OCR's Investigative Procedures Manual requires that all proposed non compliance letters of findings (LOF's) must be forwarded to headquarters in draft form for review and approval before being sent to a recipient that has been found in violation of the law. Because of the inordinate case delays in headquarters, regional office staff attempt to circumvent the headquarters logjam by negotiating voluntary compliance agreements in cases where serious violations have occurred. These agreements, in many cases, did not determine (1) that steps would be taken to overcome the effects of the discrimination, (2) that the discrimination had ceased, and (3) that steps had been taken to prevent the recurrence of the discriminatory behavior.
A Title VI complaint gives a[n] ... illustration of an inadequate settlement by OCR. The complaint alleged that a staff physician at Roosevelt Memorial Hospital in Culbertson, Montana, had refused emergency treatment to Native Americans because of their race and had, among other abuses, let a Native American child die by denying him services. The hospital refused to cooperate with OCR and denied access to their records for nearly a year.

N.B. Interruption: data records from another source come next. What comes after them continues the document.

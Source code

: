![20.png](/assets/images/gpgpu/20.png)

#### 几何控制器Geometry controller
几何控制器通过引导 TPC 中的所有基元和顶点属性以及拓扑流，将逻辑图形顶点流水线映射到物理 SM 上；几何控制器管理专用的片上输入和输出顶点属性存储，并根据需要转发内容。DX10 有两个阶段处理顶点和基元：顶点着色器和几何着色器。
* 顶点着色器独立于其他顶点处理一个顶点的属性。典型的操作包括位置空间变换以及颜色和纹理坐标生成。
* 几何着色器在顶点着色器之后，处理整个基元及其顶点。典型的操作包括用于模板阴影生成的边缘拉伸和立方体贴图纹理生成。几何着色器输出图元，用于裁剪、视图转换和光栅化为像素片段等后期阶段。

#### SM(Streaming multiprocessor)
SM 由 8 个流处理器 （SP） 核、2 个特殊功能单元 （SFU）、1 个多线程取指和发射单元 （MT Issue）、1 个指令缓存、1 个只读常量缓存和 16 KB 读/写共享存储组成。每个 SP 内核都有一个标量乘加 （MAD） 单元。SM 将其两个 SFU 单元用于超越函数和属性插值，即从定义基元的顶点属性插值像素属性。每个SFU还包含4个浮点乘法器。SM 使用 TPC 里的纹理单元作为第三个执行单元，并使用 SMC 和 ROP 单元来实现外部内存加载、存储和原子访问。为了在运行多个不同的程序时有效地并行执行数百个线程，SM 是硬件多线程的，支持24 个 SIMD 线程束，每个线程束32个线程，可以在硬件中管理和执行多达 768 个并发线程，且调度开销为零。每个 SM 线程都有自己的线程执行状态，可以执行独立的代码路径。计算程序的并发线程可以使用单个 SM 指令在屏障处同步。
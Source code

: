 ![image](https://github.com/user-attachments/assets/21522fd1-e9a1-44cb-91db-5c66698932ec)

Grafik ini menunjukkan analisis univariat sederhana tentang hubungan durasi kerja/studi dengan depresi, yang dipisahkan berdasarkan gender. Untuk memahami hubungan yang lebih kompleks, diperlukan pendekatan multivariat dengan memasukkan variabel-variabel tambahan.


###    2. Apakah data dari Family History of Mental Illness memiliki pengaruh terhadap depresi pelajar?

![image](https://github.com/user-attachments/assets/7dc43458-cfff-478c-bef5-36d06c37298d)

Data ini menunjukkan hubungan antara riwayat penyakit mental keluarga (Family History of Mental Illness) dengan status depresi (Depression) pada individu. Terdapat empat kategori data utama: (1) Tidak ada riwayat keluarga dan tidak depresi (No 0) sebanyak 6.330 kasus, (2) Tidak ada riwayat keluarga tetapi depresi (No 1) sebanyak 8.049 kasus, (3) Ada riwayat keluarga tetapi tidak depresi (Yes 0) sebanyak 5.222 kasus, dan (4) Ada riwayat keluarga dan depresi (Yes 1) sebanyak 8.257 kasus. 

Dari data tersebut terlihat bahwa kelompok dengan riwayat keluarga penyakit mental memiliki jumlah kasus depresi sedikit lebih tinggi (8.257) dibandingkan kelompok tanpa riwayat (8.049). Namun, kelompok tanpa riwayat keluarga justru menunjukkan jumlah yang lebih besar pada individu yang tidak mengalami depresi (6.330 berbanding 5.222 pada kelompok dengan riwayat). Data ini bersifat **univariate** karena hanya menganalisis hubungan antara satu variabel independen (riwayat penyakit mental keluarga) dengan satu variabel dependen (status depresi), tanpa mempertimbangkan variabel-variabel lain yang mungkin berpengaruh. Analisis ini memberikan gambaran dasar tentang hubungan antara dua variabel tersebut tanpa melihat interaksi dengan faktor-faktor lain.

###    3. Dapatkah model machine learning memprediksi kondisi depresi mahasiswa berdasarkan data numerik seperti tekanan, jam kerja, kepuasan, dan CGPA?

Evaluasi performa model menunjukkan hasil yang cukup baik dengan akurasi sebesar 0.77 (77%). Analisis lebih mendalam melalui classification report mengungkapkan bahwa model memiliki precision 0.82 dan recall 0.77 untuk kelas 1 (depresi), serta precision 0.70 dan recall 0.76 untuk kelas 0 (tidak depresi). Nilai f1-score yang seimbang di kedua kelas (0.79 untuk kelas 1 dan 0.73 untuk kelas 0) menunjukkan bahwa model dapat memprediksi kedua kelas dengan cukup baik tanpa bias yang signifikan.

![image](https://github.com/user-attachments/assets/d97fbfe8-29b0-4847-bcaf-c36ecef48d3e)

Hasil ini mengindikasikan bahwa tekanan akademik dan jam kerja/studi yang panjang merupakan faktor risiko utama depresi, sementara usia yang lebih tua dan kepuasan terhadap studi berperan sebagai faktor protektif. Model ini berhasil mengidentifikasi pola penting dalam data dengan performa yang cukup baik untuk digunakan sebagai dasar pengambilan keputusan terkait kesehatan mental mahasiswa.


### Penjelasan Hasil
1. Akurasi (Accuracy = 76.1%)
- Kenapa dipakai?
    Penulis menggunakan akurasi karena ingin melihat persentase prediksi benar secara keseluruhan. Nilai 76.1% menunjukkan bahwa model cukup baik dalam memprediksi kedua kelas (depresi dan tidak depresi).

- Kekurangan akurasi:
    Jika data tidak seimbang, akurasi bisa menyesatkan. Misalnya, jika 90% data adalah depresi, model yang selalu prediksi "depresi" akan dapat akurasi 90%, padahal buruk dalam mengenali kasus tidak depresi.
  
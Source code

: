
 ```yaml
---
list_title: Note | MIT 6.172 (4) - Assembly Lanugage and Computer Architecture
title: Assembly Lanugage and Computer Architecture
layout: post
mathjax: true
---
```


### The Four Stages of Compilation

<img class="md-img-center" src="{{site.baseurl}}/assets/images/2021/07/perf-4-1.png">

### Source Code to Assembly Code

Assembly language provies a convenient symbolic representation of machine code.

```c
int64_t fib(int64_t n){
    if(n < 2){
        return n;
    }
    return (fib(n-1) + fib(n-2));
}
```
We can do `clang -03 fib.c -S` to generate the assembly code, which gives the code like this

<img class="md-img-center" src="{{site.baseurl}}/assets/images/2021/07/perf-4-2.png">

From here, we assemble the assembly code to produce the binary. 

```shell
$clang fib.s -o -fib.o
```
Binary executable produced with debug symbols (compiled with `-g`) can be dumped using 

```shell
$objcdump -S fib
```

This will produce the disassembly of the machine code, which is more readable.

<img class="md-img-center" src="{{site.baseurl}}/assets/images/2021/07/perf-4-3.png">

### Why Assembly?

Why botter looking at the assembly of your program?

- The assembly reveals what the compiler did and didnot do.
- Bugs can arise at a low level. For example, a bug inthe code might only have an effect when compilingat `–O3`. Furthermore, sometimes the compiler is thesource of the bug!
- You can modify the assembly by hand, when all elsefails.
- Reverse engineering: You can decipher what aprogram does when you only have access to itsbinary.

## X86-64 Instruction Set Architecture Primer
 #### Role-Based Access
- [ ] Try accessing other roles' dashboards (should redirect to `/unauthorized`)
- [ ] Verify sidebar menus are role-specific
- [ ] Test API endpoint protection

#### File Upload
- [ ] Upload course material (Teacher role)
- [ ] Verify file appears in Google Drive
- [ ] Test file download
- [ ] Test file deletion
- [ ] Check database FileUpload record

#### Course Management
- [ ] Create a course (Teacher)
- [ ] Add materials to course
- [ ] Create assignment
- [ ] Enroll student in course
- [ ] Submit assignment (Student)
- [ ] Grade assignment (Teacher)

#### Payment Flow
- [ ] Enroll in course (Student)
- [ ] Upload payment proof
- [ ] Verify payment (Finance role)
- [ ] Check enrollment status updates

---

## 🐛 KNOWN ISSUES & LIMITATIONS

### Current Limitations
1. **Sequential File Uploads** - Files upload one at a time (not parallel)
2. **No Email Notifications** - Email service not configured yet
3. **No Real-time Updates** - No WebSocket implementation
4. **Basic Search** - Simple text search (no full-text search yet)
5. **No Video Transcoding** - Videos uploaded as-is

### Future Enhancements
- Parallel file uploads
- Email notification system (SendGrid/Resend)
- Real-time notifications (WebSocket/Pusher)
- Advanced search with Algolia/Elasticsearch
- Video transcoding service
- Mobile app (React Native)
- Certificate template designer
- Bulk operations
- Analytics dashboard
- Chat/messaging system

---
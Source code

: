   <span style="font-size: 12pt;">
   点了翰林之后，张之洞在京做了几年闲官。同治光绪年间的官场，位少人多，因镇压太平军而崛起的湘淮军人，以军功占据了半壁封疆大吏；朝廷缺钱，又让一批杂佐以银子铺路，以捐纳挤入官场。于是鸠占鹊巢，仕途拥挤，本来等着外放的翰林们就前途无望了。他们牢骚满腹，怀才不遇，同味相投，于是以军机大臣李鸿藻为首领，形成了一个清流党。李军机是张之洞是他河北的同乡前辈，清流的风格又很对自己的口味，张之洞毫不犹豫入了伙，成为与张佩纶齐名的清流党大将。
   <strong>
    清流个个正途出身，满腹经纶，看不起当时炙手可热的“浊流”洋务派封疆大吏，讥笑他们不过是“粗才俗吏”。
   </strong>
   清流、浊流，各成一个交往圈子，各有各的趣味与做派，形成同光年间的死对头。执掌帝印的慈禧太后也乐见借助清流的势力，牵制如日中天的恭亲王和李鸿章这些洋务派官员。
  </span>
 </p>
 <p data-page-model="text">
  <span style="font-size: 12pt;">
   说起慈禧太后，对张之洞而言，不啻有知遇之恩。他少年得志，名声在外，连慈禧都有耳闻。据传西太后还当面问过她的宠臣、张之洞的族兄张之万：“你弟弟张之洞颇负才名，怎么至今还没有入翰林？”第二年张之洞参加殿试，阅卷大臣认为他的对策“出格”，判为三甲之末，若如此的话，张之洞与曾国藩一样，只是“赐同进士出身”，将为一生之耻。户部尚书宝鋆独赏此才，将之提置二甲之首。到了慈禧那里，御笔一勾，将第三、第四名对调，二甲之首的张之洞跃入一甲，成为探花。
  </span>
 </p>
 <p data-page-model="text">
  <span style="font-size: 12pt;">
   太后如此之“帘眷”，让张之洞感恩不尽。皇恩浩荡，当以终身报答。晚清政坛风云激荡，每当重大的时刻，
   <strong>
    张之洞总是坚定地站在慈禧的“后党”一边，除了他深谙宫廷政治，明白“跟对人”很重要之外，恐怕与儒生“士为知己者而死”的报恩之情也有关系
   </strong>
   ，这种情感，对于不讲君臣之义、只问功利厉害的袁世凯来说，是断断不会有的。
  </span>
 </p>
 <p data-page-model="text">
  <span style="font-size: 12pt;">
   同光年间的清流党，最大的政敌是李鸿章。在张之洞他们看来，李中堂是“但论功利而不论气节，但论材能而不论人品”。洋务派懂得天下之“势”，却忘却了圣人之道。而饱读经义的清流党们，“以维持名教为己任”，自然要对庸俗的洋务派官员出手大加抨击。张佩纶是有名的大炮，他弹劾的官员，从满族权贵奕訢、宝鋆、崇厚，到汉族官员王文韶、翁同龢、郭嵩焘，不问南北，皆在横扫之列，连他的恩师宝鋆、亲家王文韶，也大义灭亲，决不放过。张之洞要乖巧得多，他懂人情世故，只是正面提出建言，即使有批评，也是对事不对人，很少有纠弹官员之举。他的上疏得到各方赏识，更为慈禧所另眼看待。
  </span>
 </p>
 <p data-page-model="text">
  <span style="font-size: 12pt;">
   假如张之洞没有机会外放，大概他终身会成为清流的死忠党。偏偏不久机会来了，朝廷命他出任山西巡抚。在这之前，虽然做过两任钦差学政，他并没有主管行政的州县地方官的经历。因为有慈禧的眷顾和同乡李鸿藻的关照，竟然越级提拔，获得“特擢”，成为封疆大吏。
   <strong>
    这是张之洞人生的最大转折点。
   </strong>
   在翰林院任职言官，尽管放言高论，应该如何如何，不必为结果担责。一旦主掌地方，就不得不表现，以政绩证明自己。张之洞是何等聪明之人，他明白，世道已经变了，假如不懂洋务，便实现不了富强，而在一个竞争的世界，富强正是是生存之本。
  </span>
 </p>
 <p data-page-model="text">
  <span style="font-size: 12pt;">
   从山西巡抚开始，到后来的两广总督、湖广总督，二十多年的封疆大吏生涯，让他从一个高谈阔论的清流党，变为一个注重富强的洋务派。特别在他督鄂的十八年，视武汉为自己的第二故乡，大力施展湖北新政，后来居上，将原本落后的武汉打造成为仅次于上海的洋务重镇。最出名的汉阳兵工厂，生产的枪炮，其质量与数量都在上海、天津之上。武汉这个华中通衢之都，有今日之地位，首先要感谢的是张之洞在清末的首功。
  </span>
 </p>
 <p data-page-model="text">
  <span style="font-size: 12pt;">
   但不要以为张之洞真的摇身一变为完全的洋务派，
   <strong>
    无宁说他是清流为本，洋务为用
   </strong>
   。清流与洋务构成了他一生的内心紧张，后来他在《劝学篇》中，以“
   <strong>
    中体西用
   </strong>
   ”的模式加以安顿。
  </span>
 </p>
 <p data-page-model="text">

The case was three years old in March of 1986, before the problem of denial of access to information was resolved or the investigation was completed.
After the investigation, the regional manager directed the staff to draft a voluntary compliance agreement rather than a letter of findings citing a violation of Title VI - even though information in the case file demonstrates that (1) the hospital had refused to provide requested information to OCR for a year, and (2) there was gross negligence and stereotyping of indigent Native Americans that had resulted in serious injuries to that population.
Such a voluntary compliance agreement [with the Roosevelt Memorial Hospital], in lieu of a letter of findings indicating a violation or an enforcement action to gain access to recipient data, is unsatisfactory in all cases. In this case, beneficiaries were subjected to life-threatening discriminatory treatment. In cases such as the Roosevelt Memorial Hospital complaint, where Native Americans or other protected populations are being refused critical emergency care, OCR's investigation and findings have minimal value when OCR's apparent proclivity is to spare the recipient embarrassment. It raises questions about whether the agreement can be enforced in a court of law.
This practice also has the effect of muddying the compliance status of the recipient and therefore its eligibility to receive HHS funds. As soon as OCR's investigation reveals a violation and until adequate correction of the violation is obtained via a compliance agreement, the recipient is technically ineligible to receive HHS funds. When OCR makes such a finding but does not formally declare it, the recipient retains eligibility. Then, when the compliance agreement is not monitored, the recipient may continue to engage in the discriminatory practice while receiving HHS funds.